First came the treasure trove of collage materials. Amy had everything organized by color. You could just fall in love with all the different kinds of beautiful paper…Imagine Joseph’s coat of many colors laid out on top of plastic folders in a spacious sunlit classroom or large metal table in her basement. But it wasn’t just the paper. There was fabric of every type and texture to explore as well. There were also a vast array of tools: paint, colored pencils, magazine words and images, pieces of old calendars, letters, numbers, stencils, protractors. Amy taught us how to see the world anew, to find collage and the influence of it, in unexpected places, to appreciate collage as a valuable art form, to create, to change, to take risks, to open up and play, to shed perfectionism and discover what magic might happen.
Amy sought to stimulate and inspire the imagination of her students. She encouraged us to push boundaries, to make our works two or three dimensional and even mobile! She told me not to miss the Rauschenberg show and I went to have my mind blown. She taught her students about the many wonderful African-American, Latino, and feminist artists. She was always ready to dissect the New York Times Sunday supplements and harvest images that could inform and enhance our work. She reminded us about her teacher at Cornell, Alan Atwell, the psychedelic artist, and how important it was to feel free in one’s work. Consequently, I began to see the world with Amy’s eyes. A mix of multicolored wax from Hanukkah candles and the burned matches lying on top of tinfoil on my dining room table? That, too, was collage…

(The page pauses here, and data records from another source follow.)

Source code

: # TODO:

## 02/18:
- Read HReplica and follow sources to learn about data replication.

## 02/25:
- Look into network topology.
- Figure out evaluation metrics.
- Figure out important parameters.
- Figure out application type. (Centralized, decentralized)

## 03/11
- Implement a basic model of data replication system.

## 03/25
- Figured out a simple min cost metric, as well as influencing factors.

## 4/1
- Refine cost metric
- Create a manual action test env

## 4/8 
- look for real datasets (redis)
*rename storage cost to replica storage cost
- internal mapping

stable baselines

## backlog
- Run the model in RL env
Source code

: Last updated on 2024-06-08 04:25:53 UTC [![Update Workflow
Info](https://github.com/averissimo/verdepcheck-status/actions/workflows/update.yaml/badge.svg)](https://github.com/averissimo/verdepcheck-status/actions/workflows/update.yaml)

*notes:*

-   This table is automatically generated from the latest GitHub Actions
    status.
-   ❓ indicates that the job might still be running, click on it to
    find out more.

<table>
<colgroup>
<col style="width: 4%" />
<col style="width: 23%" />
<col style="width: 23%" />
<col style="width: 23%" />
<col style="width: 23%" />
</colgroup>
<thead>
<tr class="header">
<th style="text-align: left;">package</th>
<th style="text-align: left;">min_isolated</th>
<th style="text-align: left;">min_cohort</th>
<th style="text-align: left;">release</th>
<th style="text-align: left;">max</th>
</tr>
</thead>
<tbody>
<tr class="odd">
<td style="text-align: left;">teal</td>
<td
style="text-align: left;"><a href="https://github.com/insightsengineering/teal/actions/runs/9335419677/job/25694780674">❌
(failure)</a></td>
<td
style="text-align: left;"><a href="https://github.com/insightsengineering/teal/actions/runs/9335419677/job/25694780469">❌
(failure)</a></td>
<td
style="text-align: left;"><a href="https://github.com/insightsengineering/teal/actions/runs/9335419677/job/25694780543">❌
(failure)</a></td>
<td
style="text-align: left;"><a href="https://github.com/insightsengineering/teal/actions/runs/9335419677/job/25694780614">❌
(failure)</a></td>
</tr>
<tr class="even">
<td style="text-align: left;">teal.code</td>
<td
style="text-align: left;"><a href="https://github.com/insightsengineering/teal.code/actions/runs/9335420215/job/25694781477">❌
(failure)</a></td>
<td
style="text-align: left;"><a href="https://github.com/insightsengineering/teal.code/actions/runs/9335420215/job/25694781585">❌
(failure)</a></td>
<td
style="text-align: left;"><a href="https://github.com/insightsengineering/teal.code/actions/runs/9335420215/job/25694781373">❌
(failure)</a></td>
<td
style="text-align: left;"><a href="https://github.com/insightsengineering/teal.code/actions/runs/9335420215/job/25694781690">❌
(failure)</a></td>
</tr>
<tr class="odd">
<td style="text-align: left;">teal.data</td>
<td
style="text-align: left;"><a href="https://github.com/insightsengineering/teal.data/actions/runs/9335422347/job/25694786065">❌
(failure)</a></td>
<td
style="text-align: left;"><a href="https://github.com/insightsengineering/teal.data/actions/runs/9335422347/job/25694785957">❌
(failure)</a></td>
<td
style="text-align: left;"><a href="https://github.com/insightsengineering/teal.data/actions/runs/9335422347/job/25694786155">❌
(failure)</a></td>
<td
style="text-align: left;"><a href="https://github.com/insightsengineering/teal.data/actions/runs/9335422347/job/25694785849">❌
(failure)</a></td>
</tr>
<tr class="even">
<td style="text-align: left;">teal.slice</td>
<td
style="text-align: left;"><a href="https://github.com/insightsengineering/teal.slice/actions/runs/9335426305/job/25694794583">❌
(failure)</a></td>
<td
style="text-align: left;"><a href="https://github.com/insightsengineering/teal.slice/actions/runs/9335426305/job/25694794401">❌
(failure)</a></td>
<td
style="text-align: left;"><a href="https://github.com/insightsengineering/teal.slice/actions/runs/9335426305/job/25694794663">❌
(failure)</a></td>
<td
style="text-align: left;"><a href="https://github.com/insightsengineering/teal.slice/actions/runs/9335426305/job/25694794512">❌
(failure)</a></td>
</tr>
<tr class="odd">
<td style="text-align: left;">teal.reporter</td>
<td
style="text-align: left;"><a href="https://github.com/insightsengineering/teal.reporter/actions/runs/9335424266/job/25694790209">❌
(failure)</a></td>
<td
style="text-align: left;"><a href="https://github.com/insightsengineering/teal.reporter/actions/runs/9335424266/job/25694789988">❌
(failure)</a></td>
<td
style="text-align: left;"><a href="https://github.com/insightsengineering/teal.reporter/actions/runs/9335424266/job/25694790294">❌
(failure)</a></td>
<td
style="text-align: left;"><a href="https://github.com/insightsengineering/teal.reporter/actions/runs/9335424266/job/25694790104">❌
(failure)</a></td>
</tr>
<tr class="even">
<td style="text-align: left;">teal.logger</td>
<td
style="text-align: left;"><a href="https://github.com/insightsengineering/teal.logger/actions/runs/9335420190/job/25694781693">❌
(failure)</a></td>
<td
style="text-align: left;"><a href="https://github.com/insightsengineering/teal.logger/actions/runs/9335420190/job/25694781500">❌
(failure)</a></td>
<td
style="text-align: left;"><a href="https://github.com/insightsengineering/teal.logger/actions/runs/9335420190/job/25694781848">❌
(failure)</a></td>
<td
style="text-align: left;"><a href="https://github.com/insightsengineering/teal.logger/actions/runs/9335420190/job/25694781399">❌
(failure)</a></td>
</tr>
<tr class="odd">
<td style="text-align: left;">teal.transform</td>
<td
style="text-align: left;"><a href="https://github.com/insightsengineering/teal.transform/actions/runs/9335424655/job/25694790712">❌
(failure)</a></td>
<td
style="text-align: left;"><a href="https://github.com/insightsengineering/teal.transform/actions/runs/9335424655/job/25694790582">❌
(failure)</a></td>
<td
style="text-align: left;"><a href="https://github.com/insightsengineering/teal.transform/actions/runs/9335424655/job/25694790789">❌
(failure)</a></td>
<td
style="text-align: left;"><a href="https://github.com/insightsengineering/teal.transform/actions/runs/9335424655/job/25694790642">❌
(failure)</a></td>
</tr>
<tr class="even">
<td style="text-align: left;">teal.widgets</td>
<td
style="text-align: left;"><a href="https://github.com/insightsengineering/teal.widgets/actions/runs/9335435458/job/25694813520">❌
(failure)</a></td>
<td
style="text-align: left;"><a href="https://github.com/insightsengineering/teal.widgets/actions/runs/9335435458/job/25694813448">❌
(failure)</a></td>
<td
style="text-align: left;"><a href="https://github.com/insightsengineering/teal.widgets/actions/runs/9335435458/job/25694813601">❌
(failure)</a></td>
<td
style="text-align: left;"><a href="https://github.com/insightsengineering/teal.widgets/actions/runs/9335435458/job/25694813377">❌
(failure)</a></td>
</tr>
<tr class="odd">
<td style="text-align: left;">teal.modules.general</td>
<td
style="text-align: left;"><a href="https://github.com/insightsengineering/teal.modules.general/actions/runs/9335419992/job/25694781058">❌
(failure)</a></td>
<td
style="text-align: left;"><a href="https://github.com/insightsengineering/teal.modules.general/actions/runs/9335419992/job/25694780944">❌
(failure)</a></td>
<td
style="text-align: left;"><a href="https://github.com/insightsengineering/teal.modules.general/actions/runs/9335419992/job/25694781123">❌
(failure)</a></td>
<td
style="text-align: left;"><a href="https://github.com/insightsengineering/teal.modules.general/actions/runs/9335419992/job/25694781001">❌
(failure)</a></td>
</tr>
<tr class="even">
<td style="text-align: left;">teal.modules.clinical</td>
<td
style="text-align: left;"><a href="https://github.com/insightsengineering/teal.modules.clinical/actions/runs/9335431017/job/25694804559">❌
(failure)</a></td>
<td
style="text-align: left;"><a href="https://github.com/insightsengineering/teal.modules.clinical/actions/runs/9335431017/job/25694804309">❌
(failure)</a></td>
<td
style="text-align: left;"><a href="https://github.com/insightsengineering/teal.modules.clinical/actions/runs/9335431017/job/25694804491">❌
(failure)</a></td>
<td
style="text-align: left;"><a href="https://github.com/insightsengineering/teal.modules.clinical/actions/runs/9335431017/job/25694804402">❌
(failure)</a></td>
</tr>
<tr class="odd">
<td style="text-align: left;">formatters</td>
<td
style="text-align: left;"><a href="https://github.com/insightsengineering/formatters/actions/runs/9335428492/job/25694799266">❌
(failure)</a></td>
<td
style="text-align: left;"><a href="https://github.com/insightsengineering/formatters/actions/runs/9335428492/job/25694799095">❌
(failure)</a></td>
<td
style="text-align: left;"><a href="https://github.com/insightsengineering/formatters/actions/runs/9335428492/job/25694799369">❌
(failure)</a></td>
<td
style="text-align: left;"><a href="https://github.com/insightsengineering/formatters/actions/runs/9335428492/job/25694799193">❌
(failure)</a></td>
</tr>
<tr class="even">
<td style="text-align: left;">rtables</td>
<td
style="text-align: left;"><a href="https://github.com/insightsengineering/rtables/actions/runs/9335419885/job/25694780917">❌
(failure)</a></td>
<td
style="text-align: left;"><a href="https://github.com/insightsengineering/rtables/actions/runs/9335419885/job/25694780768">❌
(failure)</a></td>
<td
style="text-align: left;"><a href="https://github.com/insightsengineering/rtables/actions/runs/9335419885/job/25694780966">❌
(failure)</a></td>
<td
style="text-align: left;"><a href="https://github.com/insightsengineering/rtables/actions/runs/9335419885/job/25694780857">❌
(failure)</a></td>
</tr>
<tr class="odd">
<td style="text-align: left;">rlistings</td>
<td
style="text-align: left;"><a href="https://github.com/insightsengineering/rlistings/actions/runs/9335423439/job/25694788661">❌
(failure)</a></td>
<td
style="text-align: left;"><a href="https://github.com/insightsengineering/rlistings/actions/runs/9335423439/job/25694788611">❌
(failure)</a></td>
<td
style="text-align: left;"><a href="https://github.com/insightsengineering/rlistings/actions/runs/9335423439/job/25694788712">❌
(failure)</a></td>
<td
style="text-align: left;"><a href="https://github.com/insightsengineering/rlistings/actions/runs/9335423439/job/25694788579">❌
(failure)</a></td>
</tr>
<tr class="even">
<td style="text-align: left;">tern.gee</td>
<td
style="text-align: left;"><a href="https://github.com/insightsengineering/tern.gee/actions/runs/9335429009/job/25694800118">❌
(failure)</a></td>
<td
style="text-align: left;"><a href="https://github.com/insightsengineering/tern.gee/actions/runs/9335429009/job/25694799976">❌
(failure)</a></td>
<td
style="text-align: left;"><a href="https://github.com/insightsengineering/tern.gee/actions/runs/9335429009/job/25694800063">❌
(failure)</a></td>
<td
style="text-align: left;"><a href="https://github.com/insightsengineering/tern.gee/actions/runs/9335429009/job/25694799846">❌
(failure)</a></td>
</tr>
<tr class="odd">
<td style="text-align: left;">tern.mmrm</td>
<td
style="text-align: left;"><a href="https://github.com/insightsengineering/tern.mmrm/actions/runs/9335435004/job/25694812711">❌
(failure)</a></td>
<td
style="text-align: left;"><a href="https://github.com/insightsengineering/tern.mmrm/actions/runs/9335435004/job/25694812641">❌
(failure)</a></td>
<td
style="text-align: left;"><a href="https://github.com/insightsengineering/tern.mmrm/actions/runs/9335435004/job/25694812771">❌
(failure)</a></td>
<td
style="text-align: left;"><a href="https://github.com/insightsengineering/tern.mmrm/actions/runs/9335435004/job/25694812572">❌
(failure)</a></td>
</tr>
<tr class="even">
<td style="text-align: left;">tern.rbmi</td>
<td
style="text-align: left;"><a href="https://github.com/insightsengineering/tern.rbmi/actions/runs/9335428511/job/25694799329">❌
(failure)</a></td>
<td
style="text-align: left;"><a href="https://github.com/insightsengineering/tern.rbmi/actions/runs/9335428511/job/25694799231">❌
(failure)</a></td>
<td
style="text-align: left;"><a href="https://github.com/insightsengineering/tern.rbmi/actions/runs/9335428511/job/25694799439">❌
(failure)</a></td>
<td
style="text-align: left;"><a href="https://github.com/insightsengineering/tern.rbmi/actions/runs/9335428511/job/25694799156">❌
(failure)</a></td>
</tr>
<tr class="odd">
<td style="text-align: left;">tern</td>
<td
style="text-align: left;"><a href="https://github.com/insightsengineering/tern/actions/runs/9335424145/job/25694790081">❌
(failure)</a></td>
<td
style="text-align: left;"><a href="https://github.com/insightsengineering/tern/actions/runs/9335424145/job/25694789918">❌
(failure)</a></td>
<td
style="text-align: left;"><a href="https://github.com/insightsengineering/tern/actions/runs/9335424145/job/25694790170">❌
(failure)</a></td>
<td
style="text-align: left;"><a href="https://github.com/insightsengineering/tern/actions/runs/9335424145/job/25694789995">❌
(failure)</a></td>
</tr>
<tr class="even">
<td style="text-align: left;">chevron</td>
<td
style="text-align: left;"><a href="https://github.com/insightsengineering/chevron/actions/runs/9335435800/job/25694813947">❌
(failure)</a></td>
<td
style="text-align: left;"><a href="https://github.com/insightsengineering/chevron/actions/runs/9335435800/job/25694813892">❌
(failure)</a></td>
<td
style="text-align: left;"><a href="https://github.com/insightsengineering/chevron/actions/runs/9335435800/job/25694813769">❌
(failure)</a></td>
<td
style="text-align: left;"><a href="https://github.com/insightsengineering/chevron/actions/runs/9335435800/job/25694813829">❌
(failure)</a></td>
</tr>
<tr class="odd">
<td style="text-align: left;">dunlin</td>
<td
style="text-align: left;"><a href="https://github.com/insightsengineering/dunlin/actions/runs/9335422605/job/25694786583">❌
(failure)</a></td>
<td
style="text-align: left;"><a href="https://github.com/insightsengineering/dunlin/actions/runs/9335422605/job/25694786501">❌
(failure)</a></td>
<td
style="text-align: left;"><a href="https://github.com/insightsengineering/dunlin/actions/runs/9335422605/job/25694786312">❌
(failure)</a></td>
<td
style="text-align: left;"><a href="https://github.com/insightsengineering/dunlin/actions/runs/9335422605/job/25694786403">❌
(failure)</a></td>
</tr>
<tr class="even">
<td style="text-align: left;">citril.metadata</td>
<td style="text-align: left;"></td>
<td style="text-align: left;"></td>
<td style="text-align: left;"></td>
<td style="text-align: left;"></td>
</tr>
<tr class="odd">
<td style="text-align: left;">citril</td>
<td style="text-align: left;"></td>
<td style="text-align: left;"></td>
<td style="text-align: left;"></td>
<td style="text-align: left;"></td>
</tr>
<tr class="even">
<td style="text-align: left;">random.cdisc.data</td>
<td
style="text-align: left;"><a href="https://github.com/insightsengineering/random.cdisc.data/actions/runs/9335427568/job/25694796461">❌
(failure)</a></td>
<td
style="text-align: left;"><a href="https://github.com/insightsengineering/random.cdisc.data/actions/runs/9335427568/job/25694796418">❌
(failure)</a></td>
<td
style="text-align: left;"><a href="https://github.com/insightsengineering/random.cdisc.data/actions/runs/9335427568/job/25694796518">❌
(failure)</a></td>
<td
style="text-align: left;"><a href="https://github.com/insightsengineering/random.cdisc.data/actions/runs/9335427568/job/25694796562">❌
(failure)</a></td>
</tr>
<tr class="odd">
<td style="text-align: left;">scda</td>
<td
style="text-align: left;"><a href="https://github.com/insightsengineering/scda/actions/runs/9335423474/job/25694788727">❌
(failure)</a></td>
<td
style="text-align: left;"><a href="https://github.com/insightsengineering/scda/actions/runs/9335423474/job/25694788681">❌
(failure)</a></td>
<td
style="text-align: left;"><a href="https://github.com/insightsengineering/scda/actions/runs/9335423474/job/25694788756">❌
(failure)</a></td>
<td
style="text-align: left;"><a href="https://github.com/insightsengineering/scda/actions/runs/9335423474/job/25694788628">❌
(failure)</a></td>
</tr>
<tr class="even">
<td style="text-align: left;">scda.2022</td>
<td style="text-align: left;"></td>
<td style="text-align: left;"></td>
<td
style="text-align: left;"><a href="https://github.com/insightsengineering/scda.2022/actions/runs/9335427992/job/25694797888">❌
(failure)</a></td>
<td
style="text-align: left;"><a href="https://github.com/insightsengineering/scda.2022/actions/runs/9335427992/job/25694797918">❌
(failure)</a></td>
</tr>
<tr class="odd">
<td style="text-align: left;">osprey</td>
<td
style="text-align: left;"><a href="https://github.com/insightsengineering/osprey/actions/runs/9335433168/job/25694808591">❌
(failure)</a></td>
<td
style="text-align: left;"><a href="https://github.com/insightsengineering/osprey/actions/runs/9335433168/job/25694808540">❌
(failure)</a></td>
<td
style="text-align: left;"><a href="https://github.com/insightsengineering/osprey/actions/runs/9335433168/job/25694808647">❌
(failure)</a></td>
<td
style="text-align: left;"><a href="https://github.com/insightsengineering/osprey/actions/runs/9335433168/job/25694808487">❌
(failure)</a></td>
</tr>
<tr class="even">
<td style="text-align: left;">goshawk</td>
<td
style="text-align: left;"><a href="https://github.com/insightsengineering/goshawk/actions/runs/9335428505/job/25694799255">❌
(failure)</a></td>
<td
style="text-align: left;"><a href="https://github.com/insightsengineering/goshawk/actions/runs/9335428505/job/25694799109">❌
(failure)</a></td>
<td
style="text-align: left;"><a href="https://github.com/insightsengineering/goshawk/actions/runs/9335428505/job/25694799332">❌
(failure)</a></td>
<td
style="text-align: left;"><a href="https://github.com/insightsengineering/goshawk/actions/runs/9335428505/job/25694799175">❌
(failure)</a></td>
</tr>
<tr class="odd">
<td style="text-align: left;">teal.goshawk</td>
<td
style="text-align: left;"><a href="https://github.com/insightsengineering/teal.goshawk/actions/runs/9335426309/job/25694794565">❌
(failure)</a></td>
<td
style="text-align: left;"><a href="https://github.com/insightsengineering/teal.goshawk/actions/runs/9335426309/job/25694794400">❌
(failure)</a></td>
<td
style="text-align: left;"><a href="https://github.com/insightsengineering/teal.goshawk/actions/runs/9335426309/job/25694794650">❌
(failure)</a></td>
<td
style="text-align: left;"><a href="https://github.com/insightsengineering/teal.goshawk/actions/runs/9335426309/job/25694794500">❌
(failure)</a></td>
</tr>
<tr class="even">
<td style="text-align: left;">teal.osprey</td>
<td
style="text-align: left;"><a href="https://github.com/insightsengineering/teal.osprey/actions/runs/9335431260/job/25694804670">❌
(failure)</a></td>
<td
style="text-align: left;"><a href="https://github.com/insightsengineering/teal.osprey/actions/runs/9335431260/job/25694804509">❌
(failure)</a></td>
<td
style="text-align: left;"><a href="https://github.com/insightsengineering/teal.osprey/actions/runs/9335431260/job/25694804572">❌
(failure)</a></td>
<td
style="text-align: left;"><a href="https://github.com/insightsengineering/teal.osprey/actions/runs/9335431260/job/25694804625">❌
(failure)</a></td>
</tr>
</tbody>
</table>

In a partial response to the zeitgeist, Amy’s work had begun to change. She shifted from capturing the human form in portraits. To my delight, her work became more political and large scale. The ipad that her husband gave her as a gift opened up new creative worlds. How many trips did she make to the Apple Store in order to continue growing as an artist? Her fearless work on the ipad was stunning, exciting, and incredibly beautiful. She was having them printed on enormous glossy paper. Before she became ill, Amy was preparing for a local exhibition that would showcase her enduring brilliance.
I expected to study painting and collage with Amy this spring. Come summer, I expected to hang out with her in the Parkwood Pool walking lane. She, like her cherished friend, the late poet and painter Kent Ozarow, (with whom I studied writing) enabled me to find a bohemian path while in suburban exile. In September 2018, during my month as a “Writer in Residence” at Byrdcliffe Arts Colony, I thought about Amy constantly. My studies with her enabled me to connect with an extraordinary community of younger artists. I shared my adventures with Amy upon my return. She cheered me onward as a short story that I started during the residency influenced a series of paintings in her studio. She believed in me as a fledgling artist and writer. And I believed in her.
When I first became Amy’s student, she looked at one of my early collages and said, with kindness and charity: “There’s so much love in there.” It was her love that made my growth as an artist possible. It was her love that has enriched so many lives. I will love and miss her always. Amy will always be a part of how I see the world.